New Delhi: A severe heat wave sweeping India, with temperatures of nerly 44 degrees Celsius, the highest in 52 years, has killed at least 80 people this month, officials said on Sunday.
The scorching weather, which officials say will continue over northern, north-western and central India in the next 48 hours, may also have an impact on wheat production, exporters and flour mill associations said.
Feeling the heat: The time wheat normally takes to ripen has been shortened and as a result the grain size could be smaller this year. AP
New Delhi recorded a maximum temperature of 43.7 degrees Celsius on Saturday, presaging a hot summer in the next two months in the nation’s capital and other parts of northern and eastern India. The highest temperature in the past 24 hours was 47 degrees Celsius at Ganganagar in Rajasthan.
Summer temperatures have been 4-6 degrees above normal over most parts of northern and central India since March, weather officials said.
In Orissa, authorities have decided to shut schools from next Tuesday, advancing the annual summer holiday.
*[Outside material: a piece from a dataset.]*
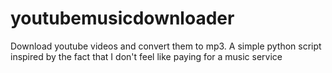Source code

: # youtubemusicdownloader
Download youtube videos and convert them to mp3. A simple python script inspired by the fact that I don't feel like paying for a music service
Authorities said they were investigating reports of 53 deaths from various parts of the state.
“District collectors have been asked to investigate and submit reports on other deaths,” Bhimsen Gochhayat, a government official, said.
Other deaths were reported from Uttar Pradesh and Madhya Pradesh.
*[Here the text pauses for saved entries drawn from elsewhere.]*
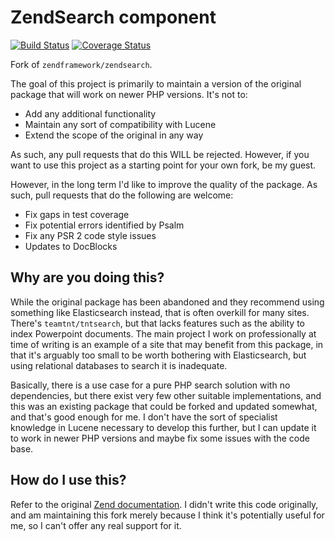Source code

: # ZendSearch component

[![Build Status](https://travis-ci.org/matthewbdaly/ZendSearch.svg?branch=master)](https://travis-ci.org/matthewbdaly/ZendSearch)
[![Coverage Status](https://coveralls.io/repos/github/matthewbdaly/ZendSearch/badge.svg?branch=master)](https://coveralls.io/github/matthewbdaly/ZendSearch?branch=master)

Fork of `zendframework/zendsearch`.

The goal of this project is primarily to maintain a version of the original package that will work on newer PHP versions. It's not to:

* Add any additional functionality
* Maintain any sort of compatibility with Lucene
* Extend the scope of the original in any way

As such, any pull requests that do this WILL be rejected. However, if you want to use this project as a starting point for your own fork, be my guest.

However, in the long term I'd like to improve the quality of the package. As such, pull requests that do the following are welcome:

* Fix gaps in test coverage
* Fix potential errors identified by Psalm
* Fix any PSR 2 code style issues
* Updates to DocBlocks

## Why are you doing this?

While the original package has been abandoned and they recommend using something like Elasticsearch instead, that is often overkill for many sites. There's `teamtnt/tntsearch`, but that lacks features such as the ability to index Powerpoint documents. The main project I work on professionally at time of writing is an example of a site that may benefit from this package, in that it's arguably too small to be worth bothering with Elasticsearch, but using relational databases to search it is inadequate.

Basically, there is a use case for a pure PHP search solution with no dependencies, but there exist very few other suitable implementations, and this was an existing package that could be forked and updated somewhat, and that's good enough for me. I don't have the sort of specialist knowledge in Lucene necessary to develop this further, but I can update it to work in newer PHP versions and maybe fix some issues with the code base.

## How do I use this?

Refer to the original [Zend documentation](https://framework.zend.com/manual/1.12/en/zend.search.lucene.html). I didn't write this code originally, and am maintaining this fork merely because I think it's potentially useful for me, so I can't offer any real support for it.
India is expected to produce around 82 million tonnes (mt) of wheat in 2009-10, but there could be a shortage of 1-1.5 mt due to the heat wave, said Veena Sharma, secretary general of the Roller Flour Millers Federation of India.
“Most of the harvesting is over, but there definitely will be a slight shortage of 1-1.5 mt due to the extreme weather conditions,” she told ‘Reuters’.
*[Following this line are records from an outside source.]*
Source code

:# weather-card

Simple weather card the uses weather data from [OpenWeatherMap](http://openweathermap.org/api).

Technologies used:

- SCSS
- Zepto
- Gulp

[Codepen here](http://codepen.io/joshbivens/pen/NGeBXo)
India is relying on a bumper wheat crop to make up for a 14.2% drop in rice output, the major summer-sown foodgrain, marred by the worst monsoon in 37 years last year.
“The time it (wheat) normally takes to get ripe has been shortened and as a result the size of the grain could be smaller with a marginal effect on production,” D.P. Singh, president of the All India Grain Exporters Association, said.
Weather officials say with summer temperatures in India set to remain above average, there were hopes of heavy rains at the start of the monsoon season that will help early sowing of rice, soya beans and lentils.